→ Description of the task: Copy out every line of the records where the string "down" occurs.

Pictures paired with source code:
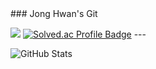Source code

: <div style="display: flex; justify-content: space-between; align-items: center;">
  <div>
    ### Jong Hwan's Git

  <a href="https://sul1074.tistory.com/"><img src="https://img.shields.io/badge/Sul's History-E5511E?style=badge&logo=Tistory&logoColor=white"/></a>
  <a href="https://solved.ac/profile/sul1074"><img src="http://mazassumnida.wtf/api/mini/generate_badge?boj=sul1074" alt="Solved.ac Profile Badge"/></a>
    ---
      <div>
    <img src="https://github-readme-stats.vercel.app/api?username=sul1074&show_icons=true&theme=dark" alt="GitHub Stats" />
  </div>
    
  </div>
  

</div>

<br/>

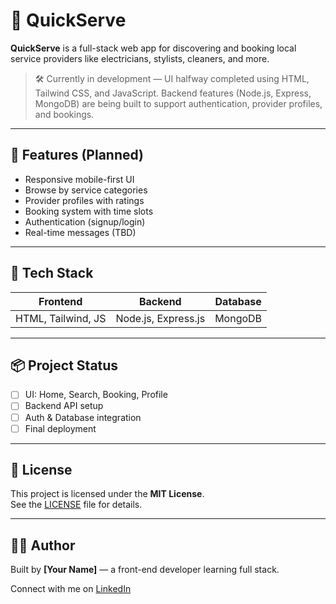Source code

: # 🚀 QuickServe

**QuickServe** is a full-stack web app for discovering and booking local service providers like electricians, stylists, cleaners, and more.

> 🛠️ Currently in development — UI halfway completed using HTML, Tailwind CSS, and JavaScript. Backend features (Node.js, Express, MongoDB) are being built to support authentication, provider profiles, and bookings.

---

## 📱 Features (Planned)

- Responsive mobile-first UI
- Browse by service categories
- Provider profiles with ratings
- Booking system with time slots
- Authentication (signup/login)
- Real-time messages (TBD)

---

## 🧪 Tech Stack

| Frontend        | Backend             | Database |
|-----------------|---------------------|----------|
| HTML, Tailwind, JS | Node.js, Express.js | MongoDB  |

---

## 📦 Project Status

- [ ] UI: Home, Search, Booking, Profile
- [ ] Backend API setup
- [ ] Auth & Database integration
- [ ] Final deployment

---

## 📄 License

This project is licensed under the **MIT License**.  
See the [LICENSE](LICENSE) file for details.

---

## 🙋‍♂️ Author

Built by **[Your Name]** — a front-end developer learning full stack.

Connect with me on [LinkedIn](https://www.linkedin.com/in/miracle-okata-52a255375/)  
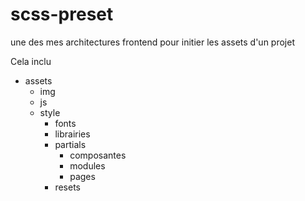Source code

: # scss-preset
une des mes architectures frontend pour initier les assets d'un projet

Cela inclu
  - assets
    - img
    - js
    - style
      - fonts
      - librairies
      - partials
        - composantes
        - modules
        - pages
      - resets
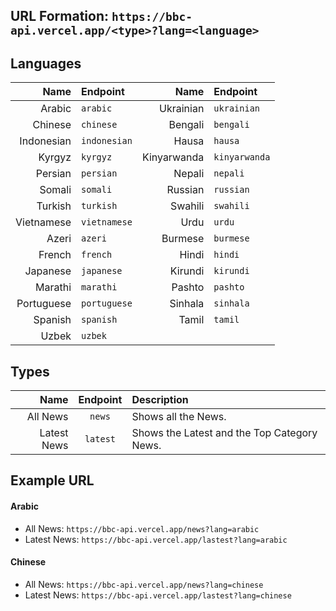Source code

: ## URL Formation: `https://bbc-api.vercel.app/<type>?lang=<language>`

## Languages
| Name | Endpoint | Name | Endpoint | 
|        ---: | :---       |         ---: | :---       |
| Arabic | `arabic` | Ukrainian | `ukrainian` | 
| Chinese | `chinese` | Bengali | `bengali` | 
| Indonesian | `indonesian` | Hausa | `hausa` | 
| Kyrgyz | `kyrgyz` | Kinyarwanda | `kinyarwanda` | 
| Persian | `persian` | Nepali | `nepali` | 
| Somali | `somali` | Russian | `russian` | 
| Turkish | `turkish` | Swahili | `swahili` | 
| Vietnamese | `vietnamese` | Urdu | `urdu` | 
| Azeri | `azeri` | Burmese | `burmese` | 
| French | `french` | Hindi | `hindi` | 
| Japanese | `japanese` | Kirundi | `kirundi` | 
| Marathi | `marathi` | Pashto | `pashto` | 
| Portuguese | `portuguese` | Sinhala | `sinhala` | 
| Spanish | `spanish` | Tamil | `tamil` | 
| Uzbek | `uzbek` | 

## Types
| Name | Endpoint | Description |
|        ---: |     :---:     |  :---       |
| All News | `news` | Shows all the News. |
| Latest News | `latest` | Shows the Latest and the Top Category News. |

## Example URL
#### Arabic
- All News: `https://bbc-api.vercel.app/news?lang=arabic`
- Latest News: `https://bbc-api.vercel.app/lastest?lang=arabic`
#### Chinese
- All News: `https://bbc-api.vercel.app/news?lang=chinese`
- Latest News: `https://bbc-api.vercel.app/lastest?lang=chinese`
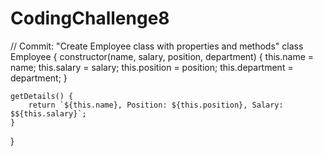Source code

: # CodingChallenge8

// Commit: "Create Employee class with properties and methods"
class Employee {
    constructor(name, salary, position, department) {
        this.name = name;
        this.salary = salary;
        this.position = position;
        this.department = department;
    }

    getDetails() {
        return `${this.name}, Position: ${this.position}, Salary: $${this.salary}`;
    }
}
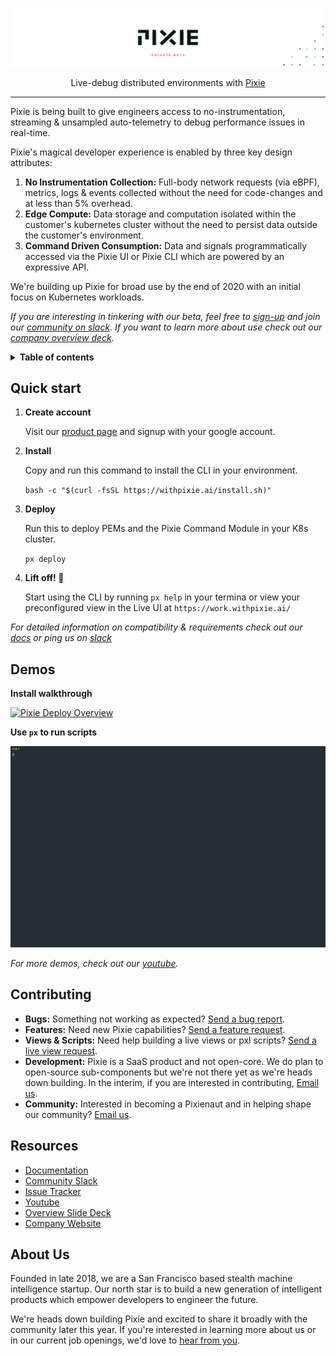 <p align="center">

  ![Pixie!](pixie_banner_light.png)

  <p align="center">
    Live-debug distributed environments with <a href="https://work.withpixie.ai/">Pixie</a>
  </p>

</p>

---

Pixie is being built to give engineers access to no-instrumentation, streaming & unsampled auto-telemetry to debug performance issues in real-time. 

Pixie's magical developer experience is enabled by three key design attributes:

1. **No Instrumentation Collection:** Full-body network requests (via eBPF), metrics, logs & events collected without the need for code-changes and at less than 5% overhead. 
2. **Edge Compute:**  Data storage and computation isolated within the customer's kubernetes cluster without the need to persist data outside the customer's environment.
3. **Command Driven Consumption:** Data and signals programmatically accessed via the Pixie UI or Pixie CLI which are powered by an expressive API. 

We're building up Pixie for broad use by the end of 2020 with an initial focus on Kubernetes workloads. 

_If you are interesting in tinkering with our beta,  feel free to [sign-up](https://withpixie.ai/) and join our [community on slack](https://join.slack.com/t/pixie-community/shared_invite/enQtODY3NjU5MTc4OTY0LTFhYjc3MWY1NDBkZTc5YTdjNzM0OGYxZmNmODU2MDE5NzYyN2Q1NmIxMmEyN2YwNmM5MjU4NGY2NDBjOWFjY2E). If you want to learn more about use check out our [company overview deck](https://docsend.com/view/kj38d76)._


<details>
  <summary><strong>Table of contents</strong></summary>

- [Quick Start](#quick-start)
- [Demos](#Demos)
- [Contributing](#contributing)
- [About Us](#about-us)
</details>


## Quick start

1. **Create account**

    Visit our [product page](https://work.withpixie.ai/) and signup with your google account. 

2. **Install**

    Copy and run this command to install the CLI in your environment.

    `bash -c "$(curl -fsSL https://withpixie.ai/install.sh)"`

3. **Deploy**

    Run this to deploy PEMs and the Pixie Command Module in your K8s cluster.

    `px deploy`

4. **Lift off! 🚀**

    Start using the CLI by running `px help` in your termina or view your preconfigured view in the Live UI at `https://work.withpixie.ai/`

_For detailed information on compatibility & requirements check out our [docs](https://work.withpixie.ai/docs/getting-started/compatibility-requirements) or  ping us on [slack](https://join.slack.com/t/pixie-community/shared_invite/enQtODY3NjU5MTc4OTY0LTFhYjc3MWY1NDBkZTc5YTdjNzM0OGYxZmNmODU2MDE5NzYyN2Q1NmIxMmEyN2YwNmM5MjU4NGY2NDBjOWFjY2E)_


## Demos

**Install walkthrough**

[![Pixie Deploy Overview](https://img.youtube.com/vi/KYjBKiJWQbw/0.jpg)](https://www.youtube.com/watch?v=KYjBKiJWQbw)


**Use `px` to run scripts**

![CLI Demo](./cli_demo.svg)


_For more demos, check out our  [youtube](https://www.youtube.com/channel/UCOMCDRvBVNIS0lCyOmst7eg/videos)._ 

## Contributing

- **Bugs:** Something not working as expected? [Send a bug report](https://github.com/pixie-labs/pixie/issues/new?template=Bug_report.md).
- **Features:** Need new Pixie capabilities? [Send a feature request](https://github.com/pixie-labs/pixie/issues/new?template=Feature_request.md).
- **Views & Scripts:** Need help building a live views or pxl scripts? [Send a live view request](https://github.com/pixie-labs/pixie/issues/new?template=Live_view_request.md).
- **Development:**  Pixie is a SaaS product and not open-core. We do plan to open-source sub-components but we're not there yet as we're heads down building. In the interim, if you are interested in contributing, [Email us](mailto:community@pixielabs.ai).
- **Community:** Interested in becoming a Pixienaut and in helping shape our community? [Email us](mailto:community@pixielabs.ai).


## Resources

- [Documentation](https://work.withpixie.ai/docs)
- [Community Slack](https://join.slack.com/t/pixie-community/shared_invite/enQtODY3NjU5MTc4OTY0LTFhYjc3MWY1NDBkZTc5YTdjNzM0OGYxZmNmODU2MDE5NzYyN2Q1NmIxMmEyN2YwNmM5MjU4NGY2NDBjOWFjY2E)
- [Issue Tracker](https://github.com/pixie-labs/pixie/issues)
- [Youtube](https://www.youtube.com/channel/UCOMCDRvBVNIS0lCyOmst7eg/videos)
- [Overview Slide Deck](https://docsend.com/view/kj38d76)
- [Company Website](https://pixielabs.ai)

## About Us

Founded in late 2018, we are a San Francisco based stealth machine intelligence startup. Our north star is to build a new generation of intelligent products which empower developers to engineer the future.

We're heads down building Pixie and excited to share it broadly with the community later this year.  If you're interested in learning more about us or in our current job openings, we'd love to [hear from you](mailto:info@pixielabs.ai).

→ Result of the exercise:
- **Development:**  Pixie is a SaaS product and not open-core. We do plan to open-source sub-components but we're not there yet as we're heads down building. In the interim, if you are interested in contributing, [Email us](mailto:community@pixielabs.ai).
We're heads down building Pixie and excited to share it broadly with the community later this year.  If you're interested in learning more about us or in our current job openings, we'd love to [hear from you](mailto:info@pixielabs.ai).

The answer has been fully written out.